The violent riots that have shaken Armenia and Azerbaijan in recent weeks confront Moscow with a dilemma.

As is well known, the communist regime in the Soviet Union rests not on the consent of the governed but on force--and the conviction, which the recurrent use of this force has managed to instill in the populace, that all resistance to it is futile. A communist regime, therefore, cannot tolerate spontaneous violence of any kind because it betokens weakness and sets in motion a momentum that may cause the state to fall apart. Gorbachev’s conservative opponents undoubtedly relish the recent Armenian-Azerbaijani violence as proof that glasnost and perestroika undermine the communist system’s foundations.

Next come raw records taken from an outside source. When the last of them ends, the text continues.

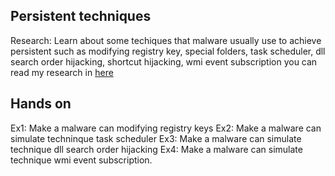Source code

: ## Persistent techniques
Research: Learn about some techiques that malware usually use to achieve persistent such as modifying registry key, special folders, task scheduler, dll search order hijacking, shortcut hijacking, wmi event subscription you can read my research in [here](https://hackmd.io/@D4rUL1eb3rt/B1h8X0bEA)

## Hands on
Ex1: Make a malware can modifying registry keys
Ex2: Make a malware can simulate techninque task scheduler
Ex3: Make a malware can simulate technique dll search order hijacking
Ex4: Make a malware can simulate technique wmi event subscription.
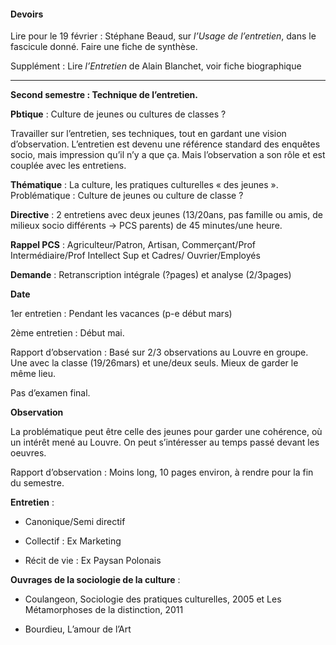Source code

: #### Devoirs

Lire pour le 19 février : Stéphane Beaud, sur _l’Usage de l’entretien_, dans le fascicule donné. Faire une fiche de synthèse.

Supplément : Lire _l’Entretien_ de Alain Blanchet, voir fiche biographique

---

**Second semestre : Technique de l’entretien.**

**Pbtique** : Culture de jeunes ou cultures de classes ?

Travailler sur l’entretien, ses techniques, tout en gardant une vision d’observation. L’entretien est devenu une référence standard des enquêtes socio, mais impression qu’il n’y a que ça. Mais l’observation a son rôle et est couplée avec les entretiens.

**Thématique** : La culture, les pratiques culturelles « des jeunes ». Problématique : Culture de jeunes ou culture de classe ?

**Directive** : 2 entretiens avec deux jeunes \(13/20ans, pas famille ou amis, de milieux socio différents -&gt; PCS parents\) de 45 minutes/une heure.

**Rappel PCS** : Agriculteur/Patron, Artisan, Commerçant/Prof Intermédiaire/Prof Intellect Sup et Cadres/ Ouvrier/Employés

**Demande** : Retranscription intégrale \(?pages\) et analyse \(2/3pages\)

**Date**

1er entretien : Pendant les vacances \(p-e début mars\)

2ème entretien : Début mai.

Rapport d’observation : Basé sur 2/3 observations au Louvre en groupe. Une avec la classe \(19/26mars\) et une/deux seuls. Mieux de garder le même lieu.

Pas d’examen final.

**Observation**

La problématique peut être celle des jeunes pour garder une cohérence, où un intérêt mené au Louvre. On peut s’intéresser au temps passé devant les oeuvres.

Rapport d’observation : Moins long, 10 pages environ, à rendre pour la fin du semestre.

**Entretien** :

* Canonique/Semi directif

* Collectif : Ex Marketing

* Récit de vie : Ex Paysan Polonais

**Ouvrages de la sociologie de la culture** :

* Coulangeon, Sociologie des pratiques culturelles, 2005 et Les Métamorphoses de la distinction, 2011

* Bourdieu, L’amour de l’Art



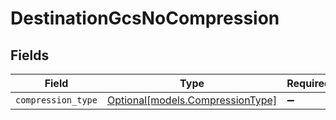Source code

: # DestinationGcsNoCompression


## Fields

| Field                                                            | Type                                                             | Required                                                         | Description                                                      |
| ---------------------------------------------------------------- | ---------------------------------------------------------------- | ---------------------------------------------------------------- | ---------------------------------------------------------------- |
| `compression_type`                                               | [Optional[models.CompressionType]](../models/compressiontype.md) | :heavy_minus_sign:                                               | N/A                                                              |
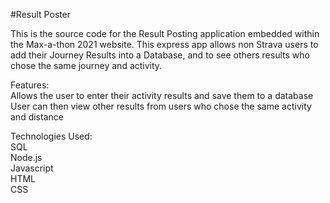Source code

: #Result Poster

This is the source code for the Result Posting application embedded within the Max-a-thon 2021 website. This express app allows non Strava users to add their Journey Results into a Database, and to see others results who chose the same journey and activity.

Features:
<br/>
Allows the user to enter their activity results and save them to a database
<br/>
User can then view other results from users who chose the same activity and distance
<br/>

Technologies Used:
<br/>
SQL
<br/>
Node.js
<br/>
Javascript
<br/>
HTML
<br/>
CSS
<br/>

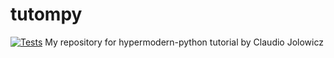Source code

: # tutompy
[![Tests](https://github.com/<your-username>/hypermodern-python/workflows/Tests/badge.svg)](https://github.com/<your-username>/hypermodern-python/actions?workflow=Tests)
My repository for hypermodern-python tutorial by Claudio Jolowicz
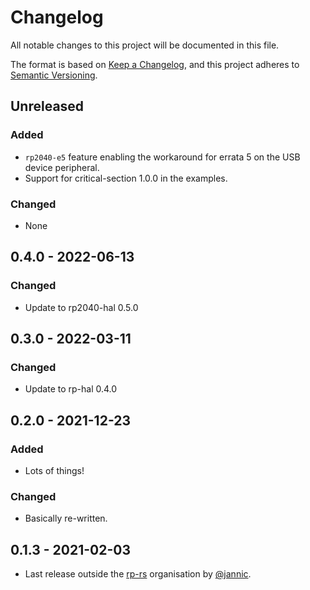 # Changelog

All notable changes to this project will be documented in this file.

The format is based on [Keep a Changelog](https://keepachangelog.com/en/1.0.0/),
and this project adheres to [Semantic Versioning](https://semver.org/spec/v2.0.0.html).

## Unreleased

### Added

- `rp2040-e5` feature enabling the workaround for errata 5 on the USB device peripheral.
- Support for critical-section 1.0.0 in the examples.

### Changed

- None

## 0.4.0 - 2022-06-13

### Changed

- Update to rp2040-hal 0.5.0

## 0.3.0 - 2022-03-11

### Changed

- Update to rp-hal 0.4.0

## 0.2.0 - 2021-12-23

### Added

- Lots of things!

### Changed

- Basically re-written.

## 0.1.3 - 2021-02-03

- Last release outside the [rp-rs] organisation by [@jannic].

[@jannic]: https://github.com/jannic
[rp-rs]: https://github.com/rp-rs
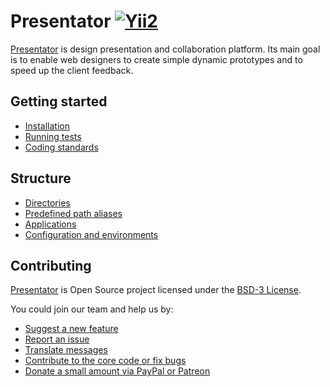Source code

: Presentator [![Yii2](https://img.shields.io/badge/Powered_by-Yii_Framework-green.svg?style=flat)](http://www.yiiframework.com/)
======================================================================

[Presentator](https://presentator.io) is design presentation and collaboration platform.
Its main goal is to enable web designers to create simple dynamic prototypes and to speed up the client feedback.


## Getting started
- [Installation](docs/start-installation.md)
- [Running tests](docs/start-tests.md)
- [Coding standards](docs/start-coding-standards.md)

## Structure
- [Directories](docs/structure-directories.md)
- [Predefined path aliases](docs/structure-path-aliases.md)
- [Applications](docs/structure-applications.md)
- [Configuration and environments](docs/structure-configuration.md)

## Contributing
[Presentator](https://presentator.io) is Open Source project licensed under the [BSD-3 License](LICENSE.md).

You could join our team and help us by:

- [Suggest a new feature](https://github.com/ganigeorgiev/presentator/issues)
- [Report an issue](https://github.com/ganigeorgiev/presentator/issues)
- [Translate messages](https://presentator.io/en/support-us)
- [Contribute to the core code or fix bugs](docs/start-coding-standarts.md)
- [Donate a small amount via PayPal or Patreon](https://presentator.io/en/support-us)
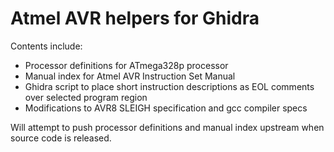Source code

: Atmel AVR helpers for Ghidra
============================

Contents include:
* Processor definitions for ATmega328p processor
* Manual index for Atmel AVR Instruction Set Manual
* Ghidra script to place short instruction descriptions as EOL comments over
  selected program region
* Modifications to AVR8 SLEIGH specification and gcc compiler specs

Will attempt to push processor definitions and manual index upstream when
source code is released.

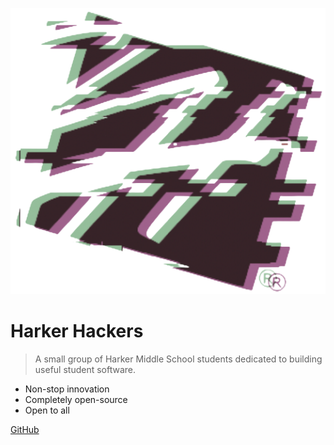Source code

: ![](logo.png ':size=200')

# Harker Hackers

> A small group of Harker Middle School students dedicated to building useful student software.

- Non-stop innovation
- Completely open-source
- Open to all

[GitHub](https://github.com/Harker-Hackers)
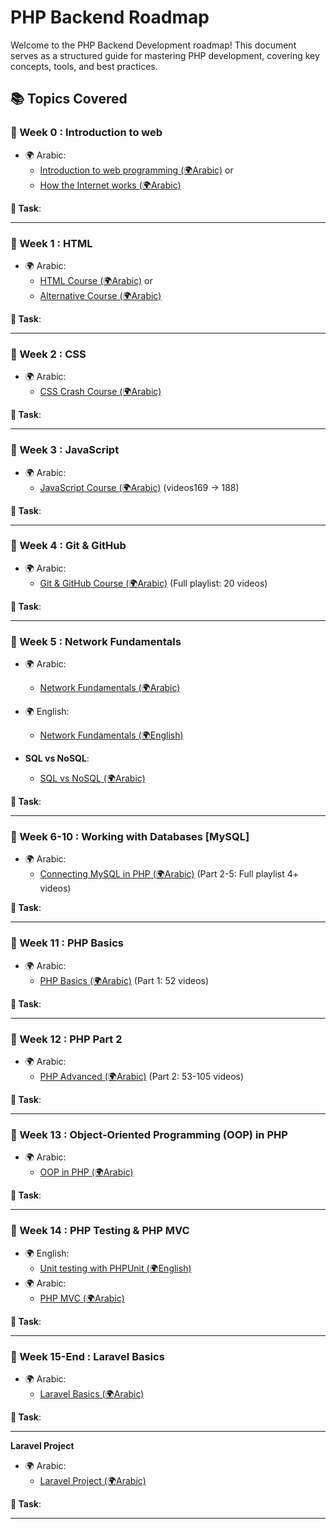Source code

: # PHP Backend Roadmap

Welcome to the PHP Backend Development roadmap! This document serves as a structured guide for mastering PHP development, covering key concepts, tools, and best practices.

## 📚 Topics Covered

### 🎯 Week 0 : **Introduction to web**
- 🌍 Arabic:
  - [Introduction to web programming (🌍Arabic)](https://www.youtube.com/watch?v=TO_HOJME30M&t=1100s)
                         or
  - [How the Internet works (🌍Arabic)](https://www.youtube.com/watch?v=a1jSDxrb0tw) 

**📝 Task**:  

---

### 🎯 Week 1 : **HTML**
- 🌍 Arabic:
  - [HTML Course (🌍Arabic)](https://www.youtube.com/watch?v=6QAELgirvjs&list=PLDoPjvoNmBAw_t_XWUFbBX-c9MafPk9ji)
or
  - [Alternative Course (🌍Arabic)](https://www.youtube.com/watch?v=Dv39fDYei9A&list=PLknwEmKsW8OuN04Odt2sJqt4aAnkp-iYA) 

**📝 Task**:  

---

### 🎯 Week 2 : **CSS**
- 🌍 Arabic:
  - [CSS Crash Course (🌍Arabic)](https://www.youtube.com/watch?v=Z-5QVutAEW4&pp=ygUQY3NzIGNyYXNoIGNvdXJzZQ==)

**📝 Task**:  


---

### 🎯 Week 3 : **JavaScript**
- 🌍 Arabic:
  - [JavaScript Course (🌍Arabic)](https://www.youtube.com/watch?v=GM6dQBmc-Xg&list=PLDoPjvoNmBAx3kiplQR_oeDqLDBUDYwVv) (videos169 -> 188)

**📝 Task**:  

---

### 🎯 Week 4 : **Git & GitHub**
- 🌍 Arabic:
  - [Git & GitHub Course (🌍Arabic)](https://www.youtube.com/watch?v=ACOiGZoqC8w&list=PLDoPjvoNmBAw4eOj58MZPakHjaO3frVMF) (Full playlist: 20 videos)

**📝 Task**:  


---

### 🎯 Week 5 : **Network Fundamentals**
- 🌍 Arabic:
  - [Network Fundamentals (🌍Arabic)](https://www.youtube.com/playlist?list=PLNE3WjwctlOy1ekMfZl9AbLyFivSgsfml) 
- 🌍 English:
  - [Network Fundamentals (🌍English)](https://www.youtube.com/playlist?list=PLCy5RQkQgvf4yaL-AMDO8rpAAi90sWfGl)

- **SQL vs NoSQL**:
  - [SQL vs NoSQL (🌍Arabic)](https://www.youtube.com/watch?v=1Sb2wC7S5Rw&pp=ygUUc3FsIGFuZCBub3NxbCDYtNix2K0=)

**📝 Task**:  


---

### 🎯 Week 6-10 : **Working with Databases [MySQL]**
- 🌍 Arabic:
  - [Connecting MySQL in PHP (🌍Arabic)](https://www.youtube.com/watch?v=0vFrllim8UY&list=PLesfn4TAj57V5vvJKvYxofwY2hbyjk9-E&index=2&pp=iAQB) (Part 2-5: Full playlist 4+ videos)

**📝 Task**:  

---

### 🎯 Week 11 : **PHP Basics**
- 🌍 Arabic:
  - [PHP Basics (🌍Arabic)](https://www.youtube.com/watch?v=xcg9qq6SZ0w&list=PLDoPjvoNmBAy41u35AqJUrI-H83DObUDq) (Part 1: 52 videos)

**📝 Task**:  


---

### 🎯 Week 12 : **PHP Part 2**
- 🌍 Arabic:
  - [PHP Advanced (🌍Arabic)](https://www.youtube.com/watch?v=xcg9qq6SZ0w&list=PLDoPjvoNmBAy41u35AqJUrI-H83DObUDq) (Part 2: 53-105 videos)

**📝 Task**:  


---

### 🎯 Week 13 : **Object-Oriented Programming (OOP) in PHP**
- 🌍 Arabic:
  - [OOP in PHP (🌍Arabic)](https://www.youtube.com/watch?v=w6JqPsVP7Ps&list=PLDoPjvoNmBAxXTPncg0W4lhVS32LO_xtQ)

**📝 Task**:  


---

### 🎯 Week 14 : **PHP Testing & PHP MVC**
- 🌍 English:
  - [Unit testing with PHPUnit (🌍English)](https://www.youtube.com/watch?v=k9ak_rv9X0Y&list=PLfdtiltiRHWGXSggf05W-pJbD47-_d8bJ) 
- 🌍 Arabic:
  - [PHP MVC (🌍Arabic)](https://www.youtube.com/watch?v=livbRg5twk8&list=PL7mt2FDjAkPepYrMofOwTwxQwJSlZ8N-a)

**📝 Task**:  


---

### 🎯 Week 15-End : **Laravel Basics**
- 🌍 Arabic:
  - [Laravel Basics (🌍Arabic)](https://www.youtube.com/watch?v=HHj6YU43eV4&list=PL13Ag2mfco64zMLcFjPb5GVWCu-OAjTrx)

**📝 Task**:  


---

**Laravel Project**
- 🌍 Arabic:
  - [Laravel Project (🌍Arabic)](https://www.youtube.com/watch?v=QStpeLp25A4&list=PLftLUHfDSiZ7pKXkpGCoZATm5rF6msj5A)

**📝 Task**:  

---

At the same time, if Gorbachev were to suppress these riots by force, as he obviously is able to do, he would deal a serious blow to his entire reform program. Resorting to force to silence expressions of public discontent means going back on glasnost , and encourages those who demand that similar methods be used to cope with all of Soviet Russia’s problems.

Unable to choose between these unpalatable alternatives, Gorbachev has for the time being resorted to persuasion. How effective this tactic will be remains to be seen. But even if persuasion succeeds in quieting curent violence, it will not resolve the underlying cause, which is the colonial nature of the Soviet state. Gorbachev has recently called the nationality question the most serious problem confronting his government. This statement is a welcome, if much belated, recognition of the fact that, as the only remaining empire in the world, the Soviet Union is in this respect, as in many others, an anachronism.

Clearly, sooner or later Moscow will have to acknowledge that in a world in which islands like the Seychelles with 67,000 inhabitants enjoy national sovereignty, the 45 million Ukrainians or 14 million Uzbeks will not remain content to live forever under colonial rule. Perestroika will have to deal with the problem of decentralizing the state structure to give the republics, at the very least, meaningful autonomy and transforming a pseudo-federation into a genuine federal union.

From Moscow’s point of view, the gravest danger is that the ethnic disturbances may spill into Russia proper. The Great Russians, whose political culture is dominated by the legacy of centuries of serfdom, tend to be more docile when subjected to firm authority. But when they perceive that authority to weaken they are likely to explode in uncontrollable anarchy that sweeps all before it.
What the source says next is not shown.